▶ _WHAT TO DO_: Once the pictures are set aside, retype the remaining entries exactly.

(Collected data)
* * * * * * * * *

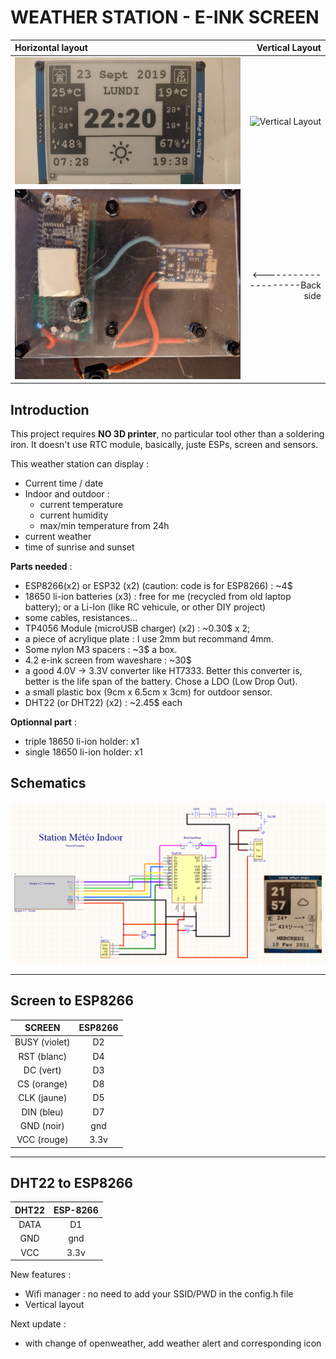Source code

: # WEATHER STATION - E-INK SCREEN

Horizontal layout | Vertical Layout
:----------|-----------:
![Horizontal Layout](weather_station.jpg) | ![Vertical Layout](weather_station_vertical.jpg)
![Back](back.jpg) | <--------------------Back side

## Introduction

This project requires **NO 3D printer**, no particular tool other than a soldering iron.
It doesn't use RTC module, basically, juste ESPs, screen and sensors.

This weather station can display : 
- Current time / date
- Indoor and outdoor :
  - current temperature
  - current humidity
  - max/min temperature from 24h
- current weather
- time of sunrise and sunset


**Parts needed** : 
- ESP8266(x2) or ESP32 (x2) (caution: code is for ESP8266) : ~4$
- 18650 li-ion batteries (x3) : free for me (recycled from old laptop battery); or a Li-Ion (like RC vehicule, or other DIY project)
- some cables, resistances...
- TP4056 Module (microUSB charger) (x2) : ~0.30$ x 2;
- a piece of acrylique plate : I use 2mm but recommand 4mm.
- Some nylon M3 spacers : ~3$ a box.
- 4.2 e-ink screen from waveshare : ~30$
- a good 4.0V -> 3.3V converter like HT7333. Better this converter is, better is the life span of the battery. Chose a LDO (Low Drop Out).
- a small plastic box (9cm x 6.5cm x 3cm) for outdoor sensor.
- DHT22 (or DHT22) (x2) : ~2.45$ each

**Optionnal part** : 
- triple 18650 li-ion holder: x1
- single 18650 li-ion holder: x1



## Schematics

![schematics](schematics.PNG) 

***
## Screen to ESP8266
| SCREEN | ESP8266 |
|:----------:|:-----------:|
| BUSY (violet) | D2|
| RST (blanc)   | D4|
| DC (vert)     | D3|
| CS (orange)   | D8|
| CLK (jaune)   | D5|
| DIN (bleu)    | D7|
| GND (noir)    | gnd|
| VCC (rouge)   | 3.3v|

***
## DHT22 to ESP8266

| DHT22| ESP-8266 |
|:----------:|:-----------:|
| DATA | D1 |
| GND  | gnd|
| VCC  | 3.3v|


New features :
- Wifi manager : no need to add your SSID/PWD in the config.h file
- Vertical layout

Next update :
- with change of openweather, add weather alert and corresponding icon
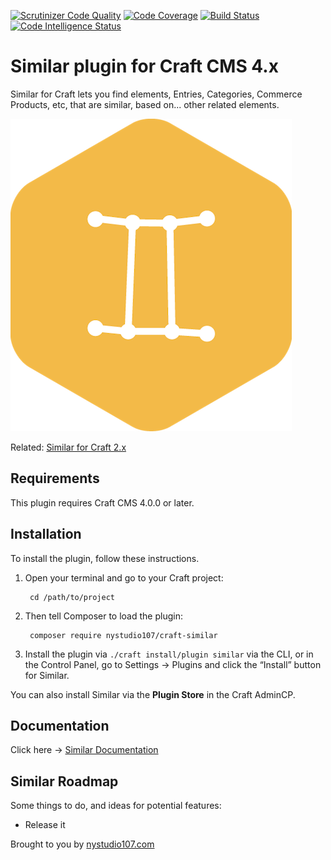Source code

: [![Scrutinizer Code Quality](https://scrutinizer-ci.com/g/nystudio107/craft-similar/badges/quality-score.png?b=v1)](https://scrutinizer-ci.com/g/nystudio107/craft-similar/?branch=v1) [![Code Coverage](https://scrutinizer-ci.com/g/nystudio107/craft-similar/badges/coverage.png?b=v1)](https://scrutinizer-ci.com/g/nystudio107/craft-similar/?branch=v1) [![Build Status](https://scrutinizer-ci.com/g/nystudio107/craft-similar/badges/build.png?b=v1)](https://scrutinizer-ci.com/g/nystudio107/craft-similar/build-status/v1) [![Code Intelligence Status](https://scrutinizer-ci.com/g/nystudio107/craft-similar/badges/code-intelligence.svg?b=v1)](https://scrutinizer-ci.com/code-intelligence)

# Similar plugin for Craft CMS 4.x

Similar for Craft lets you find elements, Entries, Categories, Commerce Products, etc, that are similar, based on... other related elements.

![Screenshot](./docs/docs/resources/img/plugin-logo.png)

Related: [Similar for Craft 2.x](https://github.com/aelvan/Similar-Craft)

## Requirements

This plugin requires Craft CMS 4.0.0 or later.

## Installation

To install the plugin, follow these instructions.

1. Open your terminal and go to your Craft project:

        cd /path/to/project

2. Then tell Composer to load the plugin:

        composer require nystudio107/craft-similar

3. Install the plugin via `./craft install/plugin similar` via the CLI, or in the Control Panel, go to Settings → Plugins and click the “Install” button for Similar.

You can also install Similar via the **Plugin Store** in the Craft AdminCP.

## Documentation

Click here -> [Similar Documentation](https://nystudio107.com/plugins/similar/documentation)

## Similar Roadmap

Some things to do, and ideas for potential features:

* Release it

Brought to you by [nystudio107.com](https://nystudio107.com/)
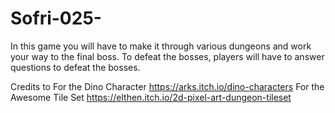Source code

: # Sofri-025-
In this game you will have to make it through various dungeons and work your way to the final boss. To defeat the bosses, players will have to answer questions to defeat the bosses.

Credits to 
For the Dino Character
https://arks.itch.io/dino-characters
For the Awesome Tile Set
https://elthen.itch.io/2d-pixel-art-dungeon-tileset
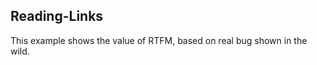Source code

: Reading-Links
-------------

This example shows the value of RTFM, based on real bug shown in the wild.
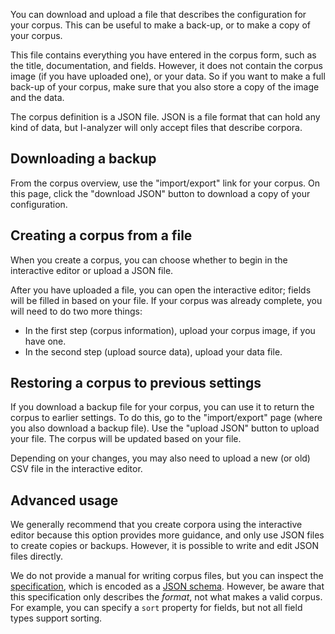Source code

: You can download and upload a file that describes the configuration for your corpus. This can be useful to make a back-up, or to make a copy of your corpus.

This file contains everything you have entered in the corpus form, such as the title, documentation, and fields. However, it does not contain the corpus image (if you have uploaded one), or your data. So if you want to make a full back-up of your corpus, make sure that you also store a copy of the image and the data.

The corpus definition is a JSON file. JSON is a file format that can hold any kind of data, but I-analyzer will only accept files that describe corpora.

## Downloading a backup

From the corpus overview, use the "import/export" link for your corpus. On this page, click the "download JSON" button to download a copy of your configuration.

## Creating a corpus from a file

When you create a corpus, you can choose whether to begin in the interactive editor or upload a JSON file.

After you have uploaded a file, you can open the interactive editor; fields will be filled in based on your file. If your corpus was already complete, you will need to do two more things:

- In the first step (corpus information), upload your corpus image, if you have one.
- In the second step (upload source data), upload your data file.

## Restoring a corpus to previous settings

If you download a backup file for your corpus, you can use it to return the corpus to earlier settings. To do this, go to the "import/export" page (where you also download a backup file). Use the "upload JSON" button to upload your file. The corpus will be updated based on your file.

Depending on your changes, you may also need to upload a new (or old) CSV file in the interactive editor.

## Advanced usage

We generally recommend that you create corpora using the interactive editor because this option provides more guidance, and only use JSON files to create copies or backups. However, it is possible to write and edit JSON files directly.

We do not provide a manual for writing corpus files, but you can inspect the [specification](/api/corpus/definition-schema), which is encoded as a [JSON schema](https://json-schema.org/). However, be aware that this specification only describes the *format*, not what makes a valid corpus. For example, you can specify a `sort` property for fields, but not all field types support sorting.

* * * * * * * * *

▶ _YOUR RESPONSE_:
Source code

: # WEATHER STATION - E-INK SCREEN

Horizontal layout | Vertical Layout
:----------|-----------:
![Horizontal Layout](weather_station.jpg) | ![Vertical Layout](weather_station_vertical.jpg)
![Back](back.jpg) | <--------------------Back side

## Introduction

This project requires **NO 3D printer**, no particular tool other than a soldering iron.
It doesn't use RTC module, basically, juste ESPs, screen and sensors.

This weather station can display : 
- Current time / date
- Indoor and outdoor :
  - current temperature
  - current humidity
  - max/min temperature from 24h
- current weather
- time of sunrise and sunset


**Parts needed** : 
- ESP8266(x2) or ESP32 (x2) (caution: code is for ESP8266) : ~4$
- 18650 li-ion batteries (x3) : free for me (recycled from old laptop battery); or a Li-Ion (like RC vehicule, or other DIY project)
- some cables, resistances...
- TP4056 Module (microUSB charger) (x2) : ~0.30$ x 2;
- a piece of acrylique plate : I use 2mm but recommand 4mm.
- Some nylon M3 spacers : ~3$ a box.
- 4.2 e-ink screen from waveshare : ~30$
- a good 4.0V -> 3.3V converter like HT7333. Better this converter is, better is the life span of the battery. Chose a LDO (Low Drop Out).
- a small plastic box (9cm x 6.5cm x 3cm) for outdoor sensor.
- DHT22 (or DHT22) (x2) : ~2.45$ each

**Optionnal part** : 
- triple 18650 li-ion holder: x1
- single 18650 li-ion holder: x1



## Schematics

![schematics](schematics.PNG) 

***
## Screen to ESP8266
| SCREEN | ESP8266 |
|:----------:|:-----------:|
| BUSY (violet) | D2|
| RST (blanc)   | D4|
| DC (vert)     | D3|
| CS (orange)   | D8|
| CLK (jaune)   | D5|
| DIN (bleu)    | D7|
| GND (noir)    | gnd|
| VCC (rouge)   | 3.3v|

***
## DHT22 to ESP8266

| DHT22| ESP-8266 |
|:----------:|:-----------:|
| DATA | D1 |
| GND  | gnd|
| VCC  | 3.3v|


New features :
- Wifi manager : no need to add your SSID/PWD in the config.h file
- Vertical layout

Next update :
- with change of openweather, add weather alert and corresponding icon
Source code

: [![Scrutinizer Code Quality](https://scrutinizer-ci.com/g/nystudio107/craft-similar/badges/quality-score.png?b=v1)](https://scrutinizer-ci.com/g/nystudio107/craft-similar/?branch=v1) [![Code Coverage](https://scrutinizer-ci.com/g/nystudio107/craft-similar/badges/coverage.png?b=v1)](https://scrutinizer-ci.com/g/nystudio107/craft-similar/?branch=v1) [![Build Status](https://scrutinizer-ci.com/g/nystudio107/craft-similar/badges/build.png?b=v1)](https://scrutinizer-ci.com/g/nystudio107/craft-similar/build-status/v1) [![Code Intelligence Status](https://scrutinizer-ci.com/g/nystudio107/craft-similar/badges/code-intelligence.svg?b=v1)](https://scrutinizer-ci.com/code-intelligence)

# Similar plugin for Craft CMS 4.x

Similar for Craft lets you find elements, Entries, Categories, Commerce Products, etc, that are similar, based on... other related elements.

![Screenshot](./docs/docs/resources/img/plugin-logo.png)

Related: [Similar for Craft 2.x](https://github.com/aelvan/Similar-Craft)

## Requirements

This plugin requires Craft CMS 4.0.0 or later.

## Installation

To install the plugin, follow these instructions.

1. Open your terminal and go to your Craft project:

        cd /path/to/project

2. Then tell Composer to load the plugin:

        composer require nystudio107/craft-similar

3. Install the plugin via `./craft install/plugin similar` via the CLI, or in the Control Panel, go to Settings → Plugins and click the “Install” button for Similar.

You can also install Similar via the **Plugin Store** in the Craft AdminCP.

## Documentation

Click here -> [Similar Documentation](https://nystudio107.com/plugins/similar/documentation)

## Similar Roadmap

Some things to do, and ideas for potential features:

* Release it

Brought to you by [nystudio107.com](https://nystudio107.com/)
Source code

: # Sofri-025-
In this game you will have to make it through various dungeons and work your way to the final boss. To defeat the bosses, players will have to answer questions to defeat the bosses.

Credits to 
For the Dino Character
https://arks.itch.io/dino-characters
For the Awesome Tile Set
https://elthen.itch.io/2d-pixel-art-dungeon-tileset
Source code

: Reading-Links
-------------

This example shows the value of RTFM, based on real bug shown in the wild.
Source code

: You can download and upload a file that describes the configuration for your corpus. This can be useful to make a back-up, or to make a copy of your corpus.

This file contains everything you have entered in the corpus form, such as the title, documentation, and fields. However, it does not contain the corpus image (if you have uploaded one), or your data. So if you want to make a full back-up of your corpus, make sure that you also store a copy of the image and the data.

The corpus definition is a JSON file. JSON is a file format that can hold any kind of data, but I-analyzer will only accept files that describe corpora.

## Downloading a backup

From the corpus overview, use the "import/export" link for your corpus. On this page, click the "download JSON" button to download a copy of your configuration.

## Creating a corpus from a file

When you create a corpus, you can choose whether to begin in the interactive editor or upload a JSON file.

After you have uploaded a file, you can open the interactive editor; fields will be filled in based on your file. If your corpus was already complete, you will need to do two more things:

- In the first step (corpus information), upload your corpus image, if you have one.
- In the second step (upload source data), upload your data file.

## Restoring a corpus to previous settings

If you download a backup file for your corpus, you can use it to return the corpus to earlier settings. To do this, go to the "import/export" page (where you also download a backup file). Use the "upload JSON" button to upload your file. The corpus will be updated based on your file.

Depending on your changes, you may also need to upload a new (or old) CSV file in the interactive editor.

## Advanced usage

We generally recommend that you create corpora using the interactive editor because this option provides more guidance, and only use JSON files to create copies or backups. However, it is possible to write and edit JSON files directly.

We do not provide a manual for writing corpus files, but you can inspect the [specification](/api/corpus/definition-schema), which is encoded as a [JSON schema](https://json-schema.org/). However, be aware that this specification only describes the *format*, not what makes a valid corpus. For example, you can specify a `sort` property for fields, but not all field types support sorting.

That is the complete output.